Zwischen all den lauten Tönen befinden sich mit Songs wie "Ein letztes Glas" oder "Ich lass Dich los" auch leise Momente. Auch wenn beides Balladen sind, unterscheiden sich diese Nummern doch deutlich von den Balladen anderer Künstler, wo man immer wieder über das schablonenhafte, gleichklingende Prinzip stolpert, was einen auch schnell langweilt. Was ist Deine Rezept, eine Ballade so in Szene zu setzen, dass sie beim Hörer auch ankommt?
Ich mache mir gar nicht so viele Gedanken darum, wie das letztlich ankommen wird. Bei einer Ballade wie "Ich lass Dich los" kommt es darauf an, eine Art Therapie für einen selbst zu entwickeln. Es geht darin ja auch um den Verlust meiner Beziehung, was für mich ganz schlimm war. Ich habe einfach drauflos geschrieben. Das Schöne war hier, dass an dem Song ein Freund von mir mitgeschrieben hat, der sofort verstand, wie ich mich gefühlt habe. Die Musik mache ich dann übrigens nicht selber, denn das kann ich gar nicht.

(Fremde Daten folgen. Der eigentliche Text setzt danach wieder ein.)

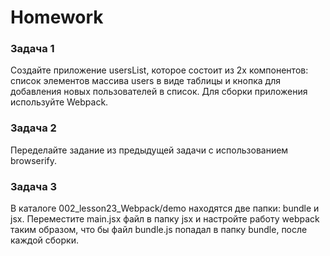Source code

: # Homework 

### Задача 1 
Создайте приложение usersList, которое состоит из 2х компонентов: список элементов массива users в виде таблицы и кнопка для добавления новых пользователей в список. Для сборки приложения используйте Webpack. 

### Задача 2 
Переделайте задание из предыдущей задачи с использованием browserify. 

### Задача 3 
В каталоге 002_lesson23_Webpack/demo находятся две папки: bundle и jsx.
Переместите main.jsx файл в папку jsx и настройте работу webpack таким 
образом, что бы файл bundle.js попадал в папку bundle, после каждой сборки.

Da bin ich also immer auf meine Gitarristen und die anderen Mitmusiker angewiesen. Bei mir ist es generell so, dass erst die Musik da ist und dann der Text kommt. Erst muss also der Move, der Vipe da sein und da packe ich dann meinen Text rauf. Ich konstruiere nicht, wie könnte ich jetzt beim Zuhörer am besten landen, sondern das ist eher eine Gefühlssache. Und bei diesem Song spürte ich sofort, das war genau mein Thema.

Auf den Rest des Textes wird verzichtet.